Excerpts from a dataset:
__________

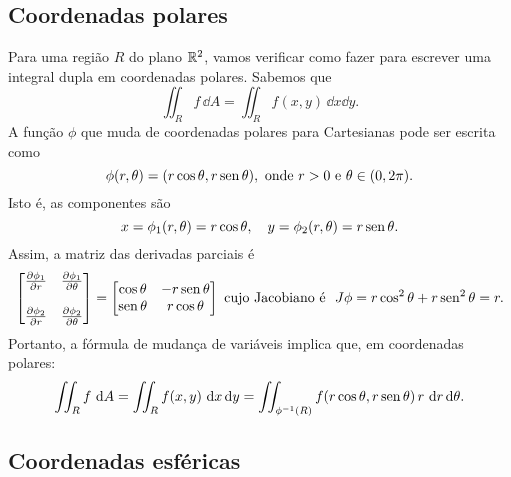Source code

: \documentclass[../livro.tex]{subfiles}  %
\begin{document}
\subsection{Coordenadas polares}

Para uma região $R$ do plano $\mathbb{R}^2$, vamos verificar como fazer para escrever uma integral dupla em coordenadas polares. Sabemos que
\[
\iint_R f \, \dd A = \iint_R f(x,y) \, \dd x \dd y.
\] A função $\phi$ que muda de coordenadas polares para Cartesianas pode ser escrita como
\[
\phi (r, \theta) = (r\cos \theta, r \operatorname{sen} \theta), \text{ onde } r> 0 \text{ e } \theta \in (0,2\pi).
\] Isto é, as componentes são
\[
x = \phi_1 (r, \theta) = r\cos \theta, \quad y = \phi_2 (r, \theta) = r \operatorname{sen} \theta.
\] Assim, a matriz das derivadas parciais é
\[
\begin{bmatrix}
\frac{\partial \phi_1}{\partial r} & \frac{\partial \phi_1}{\partial \theta} \\
& \\
\frac{\partial \phi_2}{\partial r} & \frac{\partial \phi_2}{\partial \theta} \\
\end{bmatrix} = 
\begin{bmatrix}
\cos \theta & -r \operatorname{sen} \theta \\
\operatorname{sen} \theta & r \cos \theta \\
\end{bmatrix}
 \text{ cujo Jacobiano é } \ J\phi = r \cos^2 \theta + r \operatorname{sen}^2 \theta = r. 
\] Portanto, a fórmula de mudança de variáveis implica que, em coordenadas polares:
\[
\iint_R f \, \, \mathrm{d} A = \iint_R f(x,y) \, \, \mathrm{d} x \, \mathrm{d} y = \iint_{\phi^{-1}(R)} f(r\cos \theta, r\operatorname{sen} \theta) \, r \, \, \mathrm{d} r \, \mathrm{d} \theta.
\]


\subsection{Coordenadas esféricas}
\end{document}
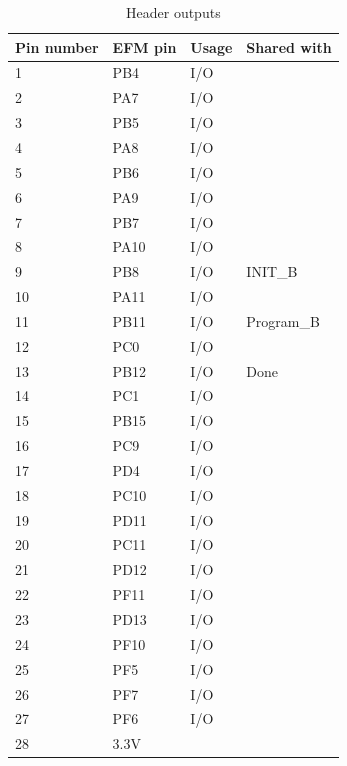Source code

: \begin{table}[]
    \centering
    \begin{tabular}{llll}
        Pin number & EFM pin & Usage & Shared with \\
        \hline
        1       & PB4     & I/O   &             \\
        2       & PA7     & I/O   &             \\
        3       & PB5     & I/O   &             \\
        4       & PA8     & I/O   &             \\
        5       & PB6     & I/O   &             \\
        6       & PA9     & I/O   &             \\
        7       & PB7     & I/O   &             \\
        8       & PA10    & I/O   &             \\
        9       & PB8     & I/O   & INIT\_B     \\
        10      & PA11    & I/O   &             \\
        11      & PB11    & I/O   & Program\_B  \\
        12      & PC0     & I/O   &             \\
        13      & PB12    & I/O   & Done        \\
        14      & PC1     & I/O   &             \\
        15      & PB15    & I/O   &             \\
        16      & PC9     & I/O   &             \\
        17      & PD4     & I/O   &             \\
        18      & PC10    & I/O   &             \\
        19      & PD11    & I/O   &             \\
        20      & PC11    & I/O   &             \\
        21      & PD12    & I/O   &             \\
        22      & PF11    & I/O   &             \\
        23      & PD13    & I/O   &             \\
        24      & PF10    & I/O   &             \\
        25      & PF5     & I/O   &             \\
        26      & PF7     & I/O   &             \\
        27      & PF6     & I/O   &             \\
        28      & 3.3V    &       &
    \end{tabular}
    \caption{Header outputs}
    \label{tab:HeaderOut}
\end{table}

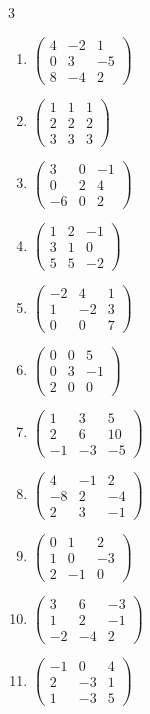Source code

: \begin{multicols}{3}
\begin{enumerate}[label=\arabic*.,  leftmargin=*]
\item $\begin{pmatrix}4&-2&1\\0&3&-5\\8&-4&2\end{pmatrix}$
\item $\begin{pmatrix}1&1&1\\2&2&2\\3&3&3\end{pmatrix}$
\item $\begin{pmatrix}3&0&-1\\0&2&4\\-6&0&2\end{pmatrix}$
\item $\begin{pmatrix}1&2&-1\\3&1&0\\5&5&-2\end{pmatrix}$
\item $\begin{pmatrix}-2&4&1\\1&-2&3\\0&0&7\end{pmatrix}$
\item $\begin{pmatrix}0&0&5\\0&3&-1\\2&0&0\end{pmatrix}$
\item $\begin{pmatrix}1&3&5\\2&6&10\\-1&-3&-5\end{pmatrix}$
\item $\begin{pmatrix}4&-1&2\\-8&2&-4\\2&3&-1\end{pmatrix}$
\item $\begin{pmatrix}0&1&2\\1&0&-3\\2&-1&0\end{pmatrix}$
\item $\begin{pmatrix}3&6&-3\\1&2&-1\\-2&-4&2\end{pmatrix}$
\item $\begin{pmatrix}-1&0&4\\2&-3&1\\1&-3&5\end{pmatrix}$

\end{enumerate}
\end{multicols}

__________

TASK TO COMPLETE:
Show every line of the entries above where the word "como" occurs.

RESULT OF THE EXERCISE:
Para uma região $R$ do plano $\mathbb{R}^2$, vamos verificar como fazer para escrever uma integral dupla em coordenadas polares. Sabemos que
\] A função $\phi$ que muda de coordenadas polares para Cartesianas pode ser escrita como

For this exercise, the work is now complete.